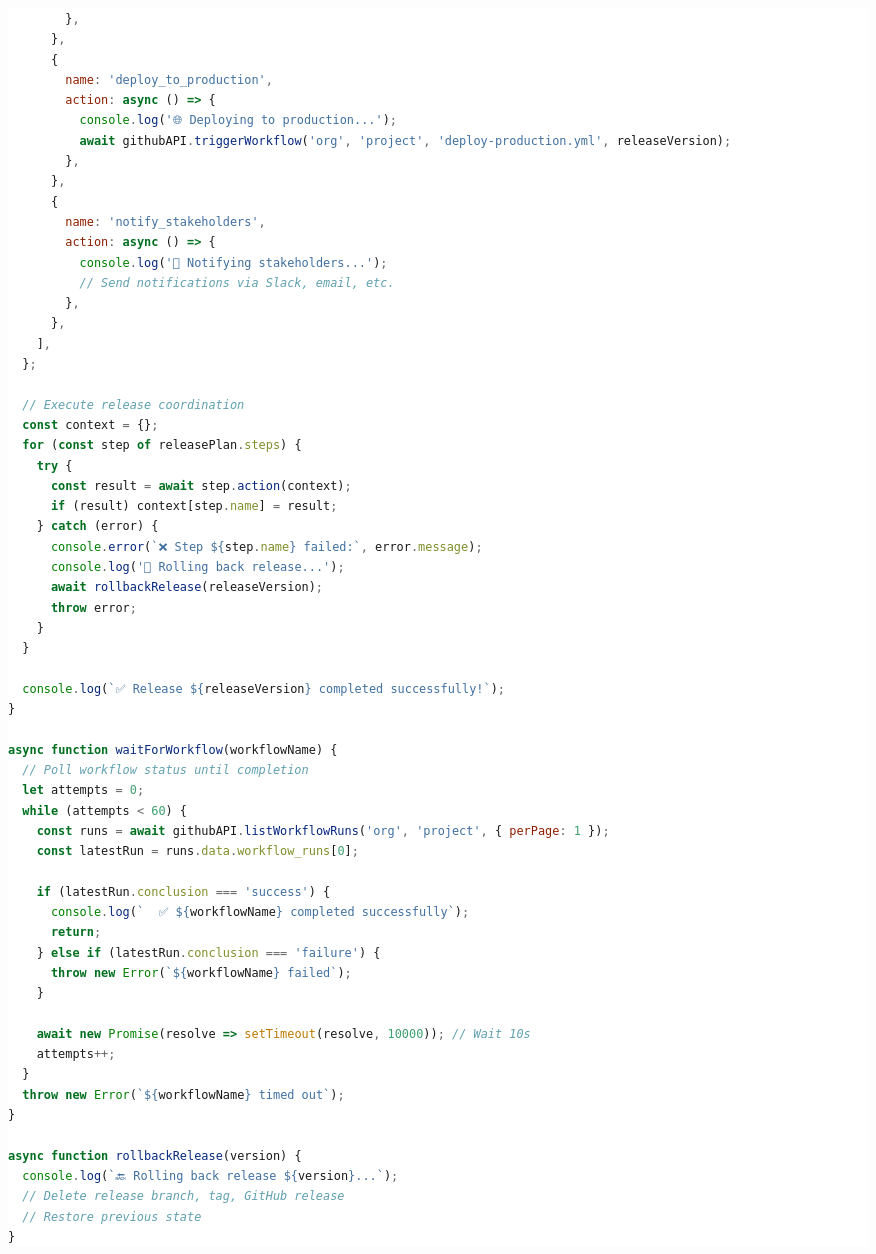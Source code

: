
 ```javascript
        },
      },
      {
        name: 'deploy_to_production',
        action: async () => {
          console.log('🌐 Deploying to production...');
          await githubAPI.triggerWorkflow('org', 'project', 'deploy-production.yml', releaseVersion);
        },
      },
      {
        name: 'notify_stakeholders',
        action: async () => {
          console.log('📢 Notifying stakeholders...');
          // Send notifications via Slack, email, etc.
        },
      },
    ],
  };

  // Execute release coordination
  const context = {};
  for (const step of releasePlan.steps) {
    try {
      const result = await step.action(context);
      if (result) context[step.name] = result;
    } catch (error) {
      console.error(`❌ Step ${step.name} failed:`, error.message);
      console.log('🔄 Rolling back release...');
      await rollbackRelease(releaseVersion);
      throw error;
    }
  }

  console.log(`✅ Release ${releaseVersion} completed successfully!`);
}

async function waitForWorkflow(workflowName) {
  // Poll workflow status until completion
  let attempts = 0;
  while (attempts < 60) {
    const runs = await githubAPI.listWorkflowRuns('org', 'project', { perPage: 1 });
    const latestRun = runs.data.workflow_runs[0];

    if (latestRun.conclusion === 'success') {
      console.log(`  ✅ ${workflowName} completed successfully`);
      return;
    } else if (latestRun.conclusion === 'failure') {
      throw new Error(`${workflowName} failed`);
    }

    await new Promise(resolve => setTimeout(resolve, 10000)); // Wait 10s
    attempts++;
  }
  throw new Error(`${workflowName} timed out`);
}

async function rollbackRelease(version) {
  console.log(`🔙 Rolling back release ${version}...`);
  // Delete release branch, tag, GitHub release
  // Restore previous state
}

```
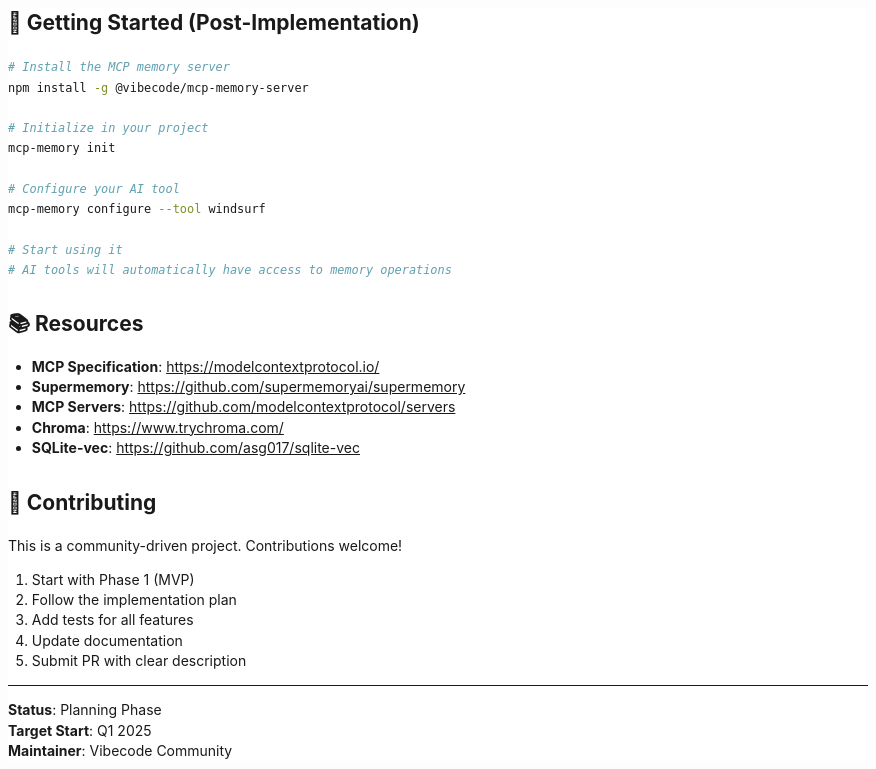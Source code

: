 ## 🚀 Getting Started (Post-Implementation)

```bash
# Install the MCP memory server
npm install -g @vibecode/mcp-memory-server

# Initialize in your project
mcp-memory init

# Configure your AI tool
mcp-memory configure --tool windsurf

# Start using it
# AI tools will automatically have access to memory operations
```

## 📚 Resources

- **MCP Specification**: <https://modelcontextprotocol.io/>
- **Supermemory**: <https://github.com/supermemoryai/supermemory>
- **MCP Servers**: <https://github.com/modelcontextprotocol/servers>
- **Chroma**: <https://www.trychroma.com/>
- **SQLite-vec**: <https://github.com/asg017/sqlite-vec>

## 🤝 Contributing

This is a community-driven project. Contributions welcome!

1. Start with Phase 1 (MVP)
2. Follow the implementation plan
3. Add tests for all features
4. Update documentation
5. Submit PR with clear description

---

**Status**: Planning Phase  
**Target Start**: Q1 2025  
**Maintainer**: Vibecode Community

□ □ □ □

> [EXERCISE PROMPT] Across all the lines above, repeat the wording exactly and omit the pictures.

> [ANSWER SPACE]
Source code

:
 ```javascript
        },
      },
      {
        name: 'deploy_to_production',
        action: async () => {
          console.log('🌐 Deploying to production...');
          await githubAPI.triggerWorkflow('org', 'project', 'deploy-production.yml', releaseVersion);
        },
      },
      {
        name: 'notify_stakeholders',
        action: async () => {
          console.log('📢 Notifying stakeholders...');
          // Send notifications via Slack, email, etc.
        },
      },
    ],
  };

  // Execute release coordination
  const context = {};
  for (const step of releasePlan.steps) {
    try {
      const result = await step.action(context);
      if (result) context[step.name] = result;
    } catch (error) {
      console.error(`❌ Step ${step.name} failed:`, error.message);
      console.log('🔄 Rolling back release...');
      await rollbackRelease(releaseVersion);
      throw error;
    }
  }

  console.log(`✅ Release ${releaseVersion} completed successfully!`);
}

async function waitForWorkflow(workflowName) {
  // Poll workflow status until completion
  let attempts = 0;
  while (attempts < 60) {
    const runs = await githubAPI.listWorkflowRuns('org', 'project', { perPage: 1 });
    const latestRun = runs.data.workflow_runs[0];

    if (latestRun.conclusion === 'success') {
      console.log(`  ✅ ${workflowName} completed successfully`);
      return;
    } else if (latestRun.conclusion === 'failure') {
      throw new Error(`${workflowName} failed`);
    }

    await new Promise(resolve => setTimeout(resolve, 10000)); // Wait 10s
    attempts++;
  }
  throw new Error(`${workflowName} timed out`);
}

async function rollbackRelease(version) {
  console.log(`🔙 Rolling back release ${version}...`);
  // Delete release branch, tag, GitHub release
  // Restore previous state
}

```
Source code

: ## 🚀 Getting Started (Post-Implementation)

```bash
# Install the MCP memory server
npm install -g @vibecode/mcp-memory-server

# Initialize in your project
mcp-memory init

# Configure your AI tool
mcp-memory configure --tool windsurf

# Start using it
# AI tools will automatically have access to memory operations
```

## 📚 Resources

- **MCP Specification**: <https://modelcontextprotocol.io/>
- **Supermemory**: <https://github.com/supermemoryai/supermemory>
- **MCP Servers**: <https://github.com/modelcontextprotocol/servers>
- **Chroma**: <https://www.trychroma.com/>
- **SQLite-vec**: <https://github.com/asg017/sqlite-vec>

## 🤝 Contributing

This is a community-driven project. Contributions welcome!

1. Start with Phase 1 (MVP)
2. Follow the implementation plan
3. Add tests for all features
4. Update documentation
5. Submit PR with clear description

---

**Status**: Planning Phase  
**Target Start**: Q1 2025  
**Maintainer**: Vibecode Community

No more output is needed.